5.4. Het enkele argument van appellante dat de werkneemster lijdt aan een borderline persoonlijkheidsstoornis, zijnde een ziektebeeld dat zich sluimerend ontwikkelt, is naar het oordeel van de Raad onvoldoende. Zoals de Raad al vaker heeft overwogen is het enkele bestaan van klachten of zoals in dit geval, een latent aanwezige stoornis, voor of bij aanvang van de verzekering niet toereikend: het gaat erom of de betrokkene op het betreffende tijdstip ten gevolge van ziekte of gebreken buiten staat was om met passende arbeid te verdienen hetgeen zijn maatman verdient. Als er problemen zouden zijn geweest in het functioneren die te wijten zijn aan een al bestaande psychische ziekte of gebrek, dan ligt het op de weg van de werkgever om daarover gegevens aan te dragen. Desgevraagd ter zitting van de Raad heeft de gemachtigde van appellante aangegeven dat hem geen gegevens bekend zijn over het functioneren van de werkneemster.
6.1. Het vorenstaande leidt de Raad tot het oordeel dat de aangevallen uitspraak, voor zover aangevochten, met verbetering van gronden dient te worden bevestigd.

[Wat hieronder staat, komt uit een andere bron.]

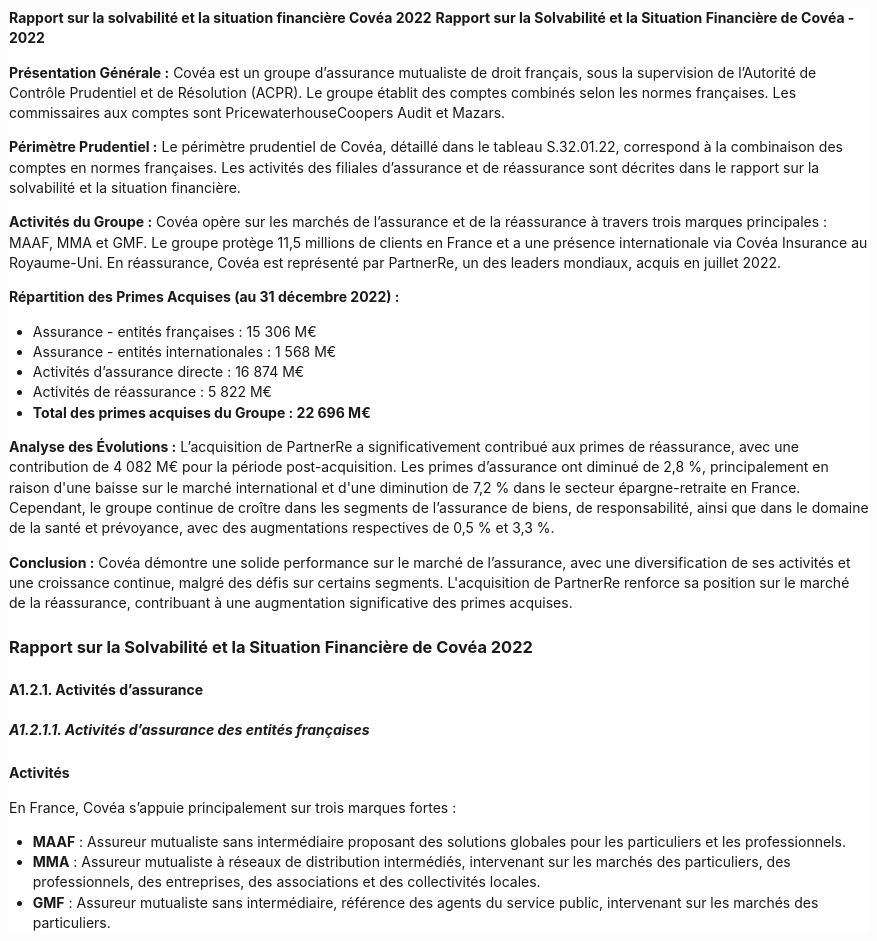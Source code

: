 **Rapport sur la solvabilité et la situation financière Covéa 2022**
**Rapport sur la Solvabilité et la Situation Financière de Covéa - 2022**

**Présentation Générale :**
Covéa est un groupe d’assurance mutualiste de droit français, sous la supervision de l’Autorité de Contrôle Prudentiel et de Résolution (ACPR). Le groupe établit des comptes combinés selon les normes françaises. Les commissaires aux comptes sont PricewaterhouseCoopers Audit et Mazars.

**Périmètre Prudentiel :**
Le périmètre prudentiel de Covéa, détaillé dans le tableau S.32.01.22, correspond à la combinaison des comptes en normes françaises. Les activités des filiales d’assurance et de réassurance sont décrites dans le rapport sur la solvabilité et la situation financière.

**Activités du Groupe :**
Covéa opère sur les marchés de l’assurance et de la réassurance à travers trois marques principales : MAAF, MMA et GMF. Le groupe protège 11,5 millions de clients en France et a une présence internationale via Covéa Insurance au Royaume-Uni. En réassurance, Covéa est représenté par PartnerRe, un des leaders mondiaux, acquis en juillet 2022.

**Répartition des Primes Acquises (au 31 décembre 2022) :**
- Assurance - entités françaises : 15 306 M€
- Assurance - entités internationales : 1 568 M€
- Activités d’assurance directe : 16 874 M€
- Activités de réassurance : 5 822 M€
- **Total des primes acquises du Groupe : 22 696 M€**

**Analyse des Évolutions :**
L’acquisition de PartnerRe a significativement contribué aux primes de réassurance, avec une contribution de 4 082 M€ pour la période post-acquisition. Les primes d’assurance ont diminué de 2,8 %, principalement en raison d'une baisse sur le marché international et d'une diminution de 7,2 % dans le secteur épargne-retraite en France. Cependant, le groupe continue de croître dans les segments de l’assurance de biens, de responsabilité, ainsi que dans le domaine de la santé et prévoyance, avec des augmentations respectives de 0,5 % et 3,3 %.

**Conclusion :**
Covéa démontre une solide performance sur le marché de l’assurance, avec une diversification de ses activités et une croissance continue, malgré des défis sur certains segments. L'acquisition de PartnerRe renforce sa position sur le marché de la réassurance, contribuant à une augmentation significative des primes acquises.
### Rapport sur la Solvabilité et la Situation Financière de Covéa 2022

#### A1.2.1. Activités d’assurance

##### A1.2.1.1. Activités d’assurance des entités françaises

**Activités**

En France, Covéa s’appuie principalement sur trois marques fortes :

- **MAAF** : Assureur mutualiste sans intermédiaire proposant des solutions globales pour les particuliers et les professionnels.
- **MMA** : Assureur mutualiste à réseaux de distribution intermédiés, intervenant sur les marchés des particuliers, des professionnels, des entreprises, des associations et des collectivités locales.
- **GMF** : Assureur mutualiste sans intermédiaire, référence des agents du service public, intervenant sur les marchés des particuliers.
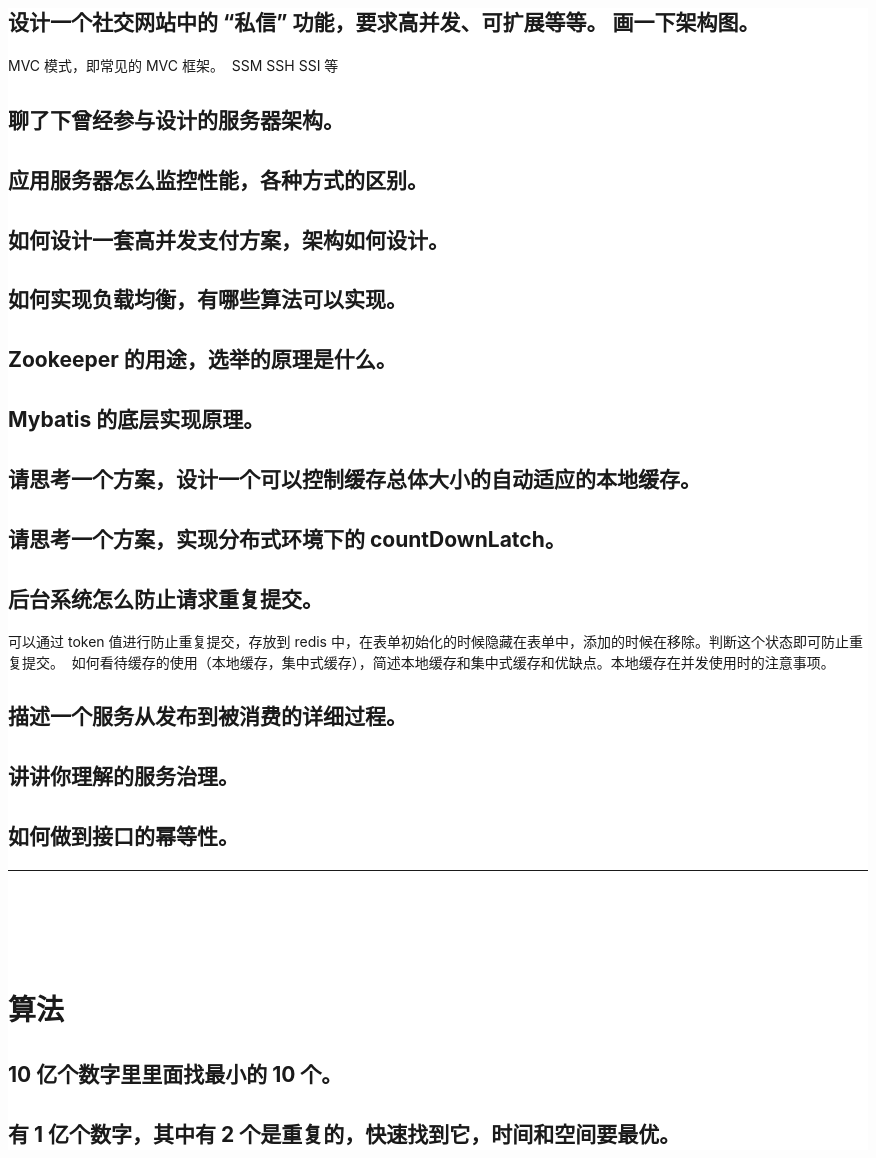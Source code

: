 ## <a></a>设计一个社交网站中的 “私信” 功能，要求高并发、可扩展等等。 画一下架构图。

MVC 模式，即常见的 MVC 框架。 
SSM SSH SSI 等

## <a></a>聊了下曾经参与设计的服务器架构。

## <a></a>应用服务器怎么监控性能，各种方式的区别。

## <a></a>如何设计一套高并发支付方案，架构如何设计。

## <a></a>如何实现负载均衡，有哪些算法可以实现。

## <a></a>Zookeeper 的用途，选举的原理是什么。

## <a></a>Mybatis 的底层实现原理。

## <a></a>请思考一个方案，设计一个可以控制缓存总体大小的自动适应的本地缓存。

## <a></a>请思考一个方案，实现分布式环境下的 countDownLatch。

## <a></a>后台系统怎么防止请求重复提交。

可以通过 token 值进行防止重复提交，存放到 redis 中，在表单初始化的时候隐藏在表单中，添加的时候在移除。判断这个状态即可防止重复提交。 
如何看待缓存的使用（本地缓存，集中式缓存），简述本地缓存和集中式缓存和优缺点。本地缓存在并发使用时的注意事项。

## <a></a>描述一个服务从发布到被消费的详细过程。

## <a></a>讲讲你理解的服务治理。

## <a></a>如何做到接口的幂等性。

* * *

# <a></a> 

# <a></a>算法

## <a></a>10 亿个数字里里面找最小的 10 个。

## <a></a>有 1 亿个数字，其中有 2 个是重复的，快速找到它，时间和空间要最优。
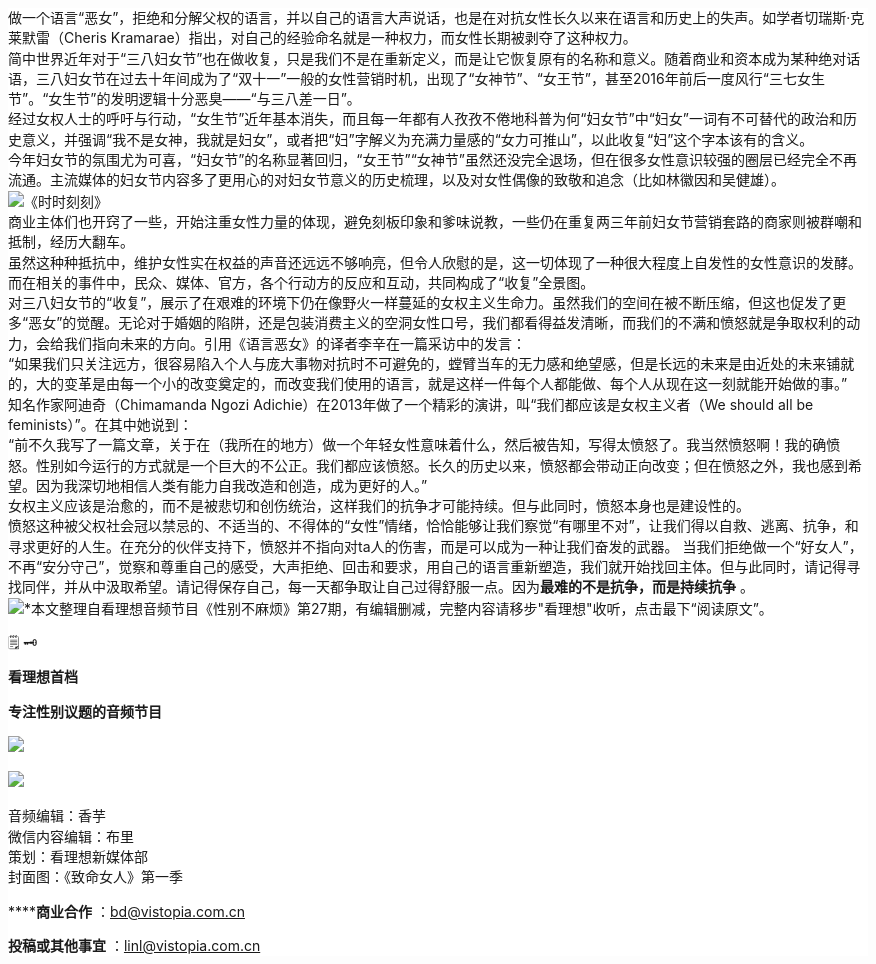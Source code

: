 做一个语言“恶女”，拒绝和分解父权的语言，并以自己的语言大声说话，也是在对抗女性长久以来在语言和历史上的失声。如学者切瑞斯·克莱默雷（Cheris
Kramarae）指出，对自己的经验命名就是一种权力，而女性长期被剥夺了这种权力。  
简中世界近年对于“三八妇女节”也在做收复，只是我们不是在重新定义，而是让它恢复原有的名称和意义。随着商业和资本成为某种绝对话语，三八妇女节在过去十年间成为了“双十一”一般的女性营销时机，出现了“女神节”、“女王节”，甚至2016年前后一度风行“三七女生节”。“女生节”的发明逻辑十分恶臭——“与三八差一日”。  
经过女权人士的呼吁与行动，“女生节”近年基本消失，而且每一年都有人孜孜不倦地科普为何“妇女节”中“妇女”一词有不可替代的政治和历史意义，并强调“我不是女神，我就是妇女”，或者把“妇”字解义为充满力量感的“女力可推山”，以此收复“妇”这个字本该有的含义。  
今年妇女节的氛围尤为可喜，“妇女节”的名称显著回归，“女王节”“女神节”虽然还没完全退场，但在很多女性意识较强的圈层已经完全不再流通。主流媒体的妇女节内容多了更用心的对妇女节意义的历史梳理，以及对女性偶像的致敬和追念（比如林徽因和吴健雄）。  
![](https://mmbiz.qpic.cn/mmbiz_jpg/aP7vrTpXJxQ185jYYXoERP8wOxuh7yD6dvdHC8vQ1CiblGGTF8iaVenkbibWC8tlPoMelebsX490C6mYHcqxdwccg/640?wx_fmt=jpeg&from;=appmsg)《时时刻刻》  
商业主体们也开窍了一些，开始注重女性力量的体现，避免刻板印象和爹味说教，一些仍在重复两三年前妇女节营销套路的商家则被群嘲和抵制，经历大翻车。  
虽然这种种抵抗中，维护女性实在权益的声音还远远不够响亮，但令人欣慰的是，这一切体现了一种很大程度上自发性的女性意识的发酵。而在相关的事件中，民众、媒体、官方，各个行动方的反应和互动，共同构成了“收复”全景图。  
对三八妇女节的“收复”，展示了在艰难的环境下仍在像野火一样蔓延的女权主义生命力。虽然我们的空间在被不断压缩，但这也促发了更多“恶女”的觉醒。无论对于婚姻的陷阱，还是包装消费主义的空洞女性口号，我们都看得益发清晰，而我们的不满和愤怒就是争取权利的动力，会给我们指向未来的方向。引用《语言恶女》的译者李辛在一篇采访中的发言：  
“如果我们只关注远方，很容易陷入个人与庞大事物对抗时不可避免的，螳臂当车的无力感和绝望感，但是长远的未来是由近处的未来铺就的，大的变革是由每一个小的改变奠定的，而改变我们使用的语言，就是这样一件每个人都能做、每个人从现在这一刻就能开始做的事。”  
知名作家阿迪奇（Chimamanda Ngozi Adichie）在2013年做了一个精彩的演讲，叫“我们都应该是女权主义者（We should all
be feminists）”。在其中她说到：  
“前不久我写了一篇文章，关于在（我所在的地方）做一个年轻女性意味着什么，然后被告知，写得太愤怒了。我当然愤怒啊！我的确愤怒。性别如今运行的方式就是一个巨大的不公正。我们都应该愤怒。长久的历史以来，愤怒都会带动正向改变；但在愤怒之外，我也感到希望。因为我深切地相信人类有能力自我改造和创造，成为更好的人。”  
女权主义应该是治愈的，而不是被悲切和创伤统治，这样我们的抗争才可能持续。但与此同时，愤怒本身也是建设性的。  
愤怒这种被父权社会冠以禁忌的、不适当的、不得体的“女性”情绪，恰恰能够让我们察觉“有哪里不对”，让我们得以自救、逃离、抗争，和寻求更好的人生。在充分的伙伴支持下，愤怒并不指向对ta人的伤害，而是可以成为一种让我们奋发的武器。
当我们拒绝做一个“好女人”，不再“安分守己”，觉察和尊重自己的感受，大声拒绝、回击和要求，用自己的语言重新塑造，我们就开始找回主体。但与此同时，请记得寻找同伴，并从中汲取希望。请记得保存自己，每一天都争取让自己过得舒服一点。因为**最难的不是抗争，而是持续抗争**
。  
![](https://mmbiz.qpic.cn/mmbiz_png/aP7vrTpXJxRA0ViaNRqia18YGj5LgX4VSibCtkY28xLiaOEanibJrx7E0bWiaH8tRc0WkaCZ35VoiabPsr0urCBdAzT9Q/640?wx_fmt=other&tp;=webp&wxfrom;=5&wx;_lazy=1&wx;_co=1)*本文整理自看理想音频节目《性别不麻烦》第27期，有编辑删减，完整内容请移步"看理想"收听，点击最下“阅读原文”。  
  

🗒 🗝

**看理想首档**

**专注****性别议题****的音频节目**

![](https://mmbiz.qpic.cn/mmbiz_jpg/aP7vrTpXJxSRSr9kmlNkZzKNicurUhqrcVmic9eDV6mF9ZSth88qOY5ndq76jWtyruuH4ibYjZZBs8xRbPZtX3lCA/640?wx_fmt=jpeg&from;=appmsg)

  

![](https://mmbiz.qpic.cn/mmbiz_png/aP7vrTpXJxRA0ViaNRqia18YGj5LgX4VSibCtkY28xLiaOEanibJrx7E0bWiaH8tRc0WkaCZ35VoiabPsr0urCBdAzT9Q/640?wx_fmt=other&tp;=webp&wxfrom;=5&wx;_lazy=1&wx;_co=1)

  

音频编辑：香芋  
微信内容编辑：布里  
策划：看理想新媒体部  
封面图：《致命女人》第一季

******商业合作** ：bd@vistopia.com.cn

**投稿或其他事宜** ：linl@vistopia.com.cn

Het beroep voor zover dit geacht moet worden mede te zijn gericht tegen het besluit van 7 maart 2007 dient ongegrond te worden verklaard.
6.2. De Raad acht geen termen aanwezig om toepassing te geven aan artikel 8:75 van de Algemene wet bestuursrecht.
De Centrale Raad van Beroep;
Bevestigt de aangevallen uitspraak;
Verklaart het beroep voor zover dit geacht moet worden mede te zijn gericht tegen het besluit van 7 maart 2007 ongegrond.
Deze uitspraak is gedaan door J.W. Schuttel als voorzitter en C.W.J. Schoor en J.P.M. Zeijen als leden. De beslissing is, in tegenwoordigheid van M. Lochs als griffier, uitgesproken in het openbaar op 1 augustus 2008.